Saved entries
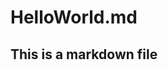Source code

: HelloWorld.md
========================================================


## This is a markdown file





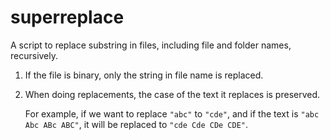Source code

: # superreplace
A script to replace substring in files, including file and folder names, recursively.

1. If the file is binary, only the string in file name is replaced.

2. When doing replacements, the case of the text it replaces is preserved.

   For example, if we want to replace `"abc"` to `"cde"`,
       and if the text is `"abc Abc ABc ABC"`,
   it will be replaced to `"cde Cde CDe CDE"`.
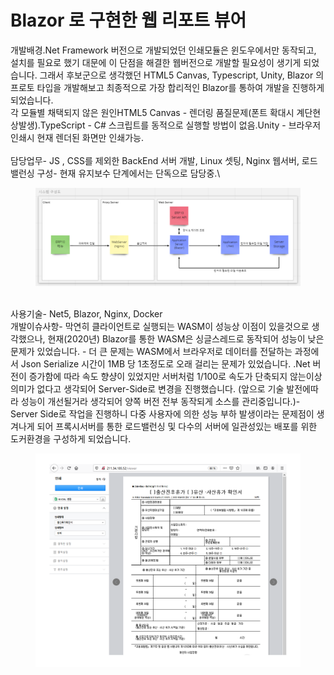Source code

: # Blazor 로 구현한 웹 리포트 뷰어



개발배경.Net Framework 버전으로 개발되었던 인쇄모듈은 윈도우에서만 동작되고, 설치를 필요로 했기 대문에 이 단점을 해결한 웹버전으로 개발할 필요성이 생기게 되었습니다. 그래서 후보군으로 생각했던 HTML5 Canvas, Typescript, Unity, Blazor 의 프로토 타입을 개발해보고 최종적으로 가장 합리적인 Blazor를 통하여 개발을 진행하게 되었습니다. \
각 모듈별 채택되지 않은 원인HTML5 Canvas - 렌더링 품질문제(폰트 확대시 계단현상발생).TypeScript - C# 스크립트를 동적으로 실행할 방법이 없음.Unity - 브라우저 인쇄시 현재 렌더된 화면만 인쇄가능.\
\
담당업무- JS , CSS를 제외한 BackEnd 서버 개발, Linux 셋팅, Nginx 웹서버, 로드밸런싱 구성- 현재 유지보수 단계에서는 단독으로 담당중.\


<figure><img src="../../.gitbook/assets/image (2).png" alt=""><figcaption></figcaption></figure>

\
사용기술- Net5, Blazor, Nginx, Docker\
개발이슈사항- 막연히 클라이언트로 실행되는 WASM이 성능상 이점이 있을것으로 생각했으나, 현재(2020년) Blazor를 통한 WASM은 싱글스레드로 동작되어 성능이 낮은 문제가 있었습니다. - 더 큰 문제는 WASM에서 브라우저로 데이터를 전달하는 과정에서 Json Serialize 시간이 1MB 당 1초정도로 오래 걸리는 문제가 있었습니다. .Net 버전이 증가함에 따라 속도 향샹이 있었지만 서버처럼 1/100로 속도가 단축되지 않는이상 의미가 없다고 생각되어 Server-Side로 변경을 진행했습니다.    (앞으로 기술 발전에따라 성능이 개선될거라 생각되어 양쪽 버전 전부 동작되게 소스를 관리중입니다.)- Server Side로 작업을 진행하니 다중 사용자에 의한 성능 부하 발생이라는 문제점이 생겨나게 되어 프록시서버를 통한 로드밸런싱 및 다수의 서버에 일관성있는 배포를 위한 도커환경을 구성하게 되었습니다.&#x20;

<figure><img src="../../.gitbook/assets/image (1) (1).png" alt=""><figcaption></figcaption></figure>

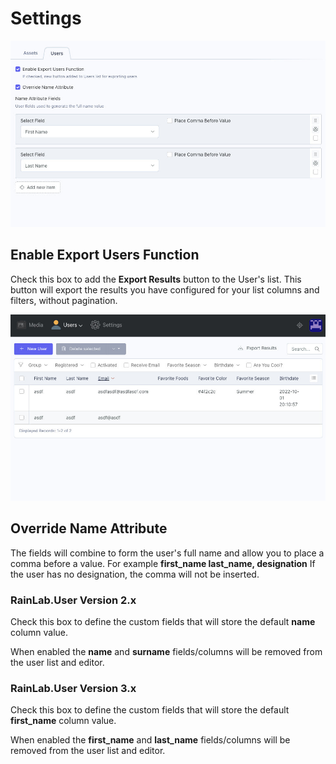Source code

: # Settings

![User Settings](./images/user-settings.jpg)

## Enable Export Users Function
Check this box to add the **Export Results** button to the User's list.  This button will export the results you have configured for your list columns and filters, without pagination.

![User Settings](./images/user-export-button.jpg)

## Override Name Attribute

The fields will combine to form the user's full name and allow you to place a comma before a value.  For example **first_name last_name, designation**  If the user has no designation, the comma will not be inserted.

### RainLab.User Version 2.x

Check this box to define the custom fields that will store the default **name** column value.

When enabled the **name** and **surname** fields/columns will be removed from the user list and editor.

### RainLab.User Version 3.x

Check this box to define the custom fields that will store the default **first_name** column value.

When enabled the **first_name** and **last_name** fields/columns will be removed from the user list and editor.
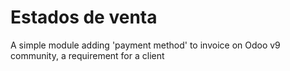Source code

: # Estados de venta

A simple module adding 'payment method' to invoice on Odoo v9 community, a requirement for a client
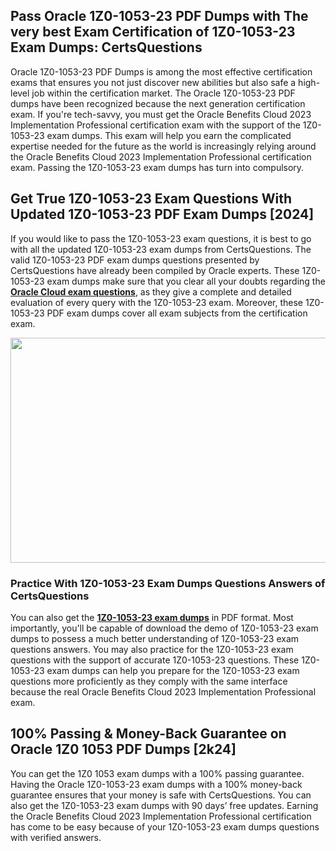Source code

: <h2>Pass Oracle 1Z0-1053-23 PDF Dumps with The very best Exam Certification of 1Z0-1053-23 Exam Dumps: CertsQuestions</h2>
<p>Oracle 1Z0-1053-23 PDF Dumps is among the most effective certification exams that ensures you not just discover new abilities but also safe a high-level job within the certification market. The Oracle 1Z0-1053-23 PDF dumps have been recognized because the next generation certification exam. If you're tech-savvy, you must get the Oracle Benefits Cloud 2023 Implementation Professional certification exam with the support of the 1Z0-1053-23 exam dumps. This exam will help you earn the complicated expertise needed for the future as the world is increasingly relying around the Oracle Benefits Cloud 2023 Implementation Professional certification exam. Passing the 1Z0-1053-23 exam dumps has turn into compulsory.</p>
<h2>Get True 1Z0-1053-23 Exam Questions With Updated 1Z0-1053-23 PDF Exam Dumps [2024]</h2>
<p>If you would like to pass the 1Z0-1053-23 exam questions, it is best to go with all the updated 1Z0-1053-23 exam dumps from CertsQuestions. The valid 1Z0-1053-23 PDF exam dumps questions presented by CertsQuestions have already been compiled by Oracle experts. These 1Z0-1053-23 exam dumps make sure that you clear all your doubts regarding the <strong><a href="https://www.certsquestions.com/oracle-cloud-certification.html">Oracle Cloud exam questions</a></strong>, as they give a complete and detailed evaluation of every query with the 1Z0-1053-23 exam. Moreover, these 1Z0-1053-23 PDF exam dumps cover all exam subjects from the certification exam.</p>
<p><img style="display: block; margin-left: auto; margin-right: auto;" src="https://i.imgur.com/53zZ4Bb.png" alt="" width="720" height="360" /></p>
<h3>Practice With 1Z0-1053-23 Exam Dumps Questions Answers of CertsQuestions</h3>
<p>You can also get the <a href="https://www.certsquestions.com/1Z0-1053-23-pdf-dumps.html"><strong>1Z0-1053-23 exam dumps</strong></a> in PDF format. Most importantly, you'll be capable of download the demo of 1Z0-1053-23 exam dumps to possess a much better understanding of 1Z0-1053-23 exam questions answers. You may also practice for the 1Z0-1053-23 exam questions with the support of accurate 1Z0-1053-23 questions. These 1Z0-1053-23 exam dumps can help you prepare for the 1Z0-1053-23 exam questions more proficiently as they comply with the same interface because the real Oracle Benefits Cloud 2023 Implementation Professional exam.</p>
<h2>100% Passing &amp; Money-Back Guarantee on Oracle 1Z0 1053 PDF Dumps [2k24]</h2>
<p>You can get the 1Z0 1053 exam dumps with a 100% passing guarantee. Having the Oracle 1Z0-1053-23 exam dumps with a 100% money-back guarantee ensures that your money is safe with CertsQuestions. You can also get the 1Z0-1053-23 exam dumps with 90 days&rsquo; free updates. Earning the Oracle Benefits Cloud 2023 Implementation Professional certification has come to be easy because of your 1Z0-1053-23 exam dumps questions with verified answers.</p>
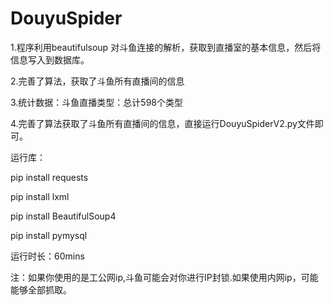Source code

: # DouyuSpider
1.程序利用beautifulsoup 对斗鱼连接的解析，获取到直播室的基本信息，然后将信息写入到数据库。

2.完善了算法，获取了斗鱼所有直播间的信息

3.统计数据：斗鱼直播类型：总计598个类型

4.完善了算法获取了斗鱼所有直播间的信息，直接运行DouyuSpiderV2.py文件即可。





运行库：

pip install requests

pip install lxml

pip install BeautifulSoup4

pip install pymysql


运行时长：60mins

注：如果你使用的是工公网ip,斗鱼可能会对你进行IP封锁.如果使用内网ip，可能能够全部抓取。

Try it:
Please return only the lines from the top of the data through the line with "1. If the file", exactly as written, and drop every picture.

Worked solution:
Source code

: HelloWorld.md
========================================================


## This is a markdown file





Source code

: # superreplace
A script to replace substring in files, including file and folder names, recursively.

1. If the file is binary, only the string in file name is replaced.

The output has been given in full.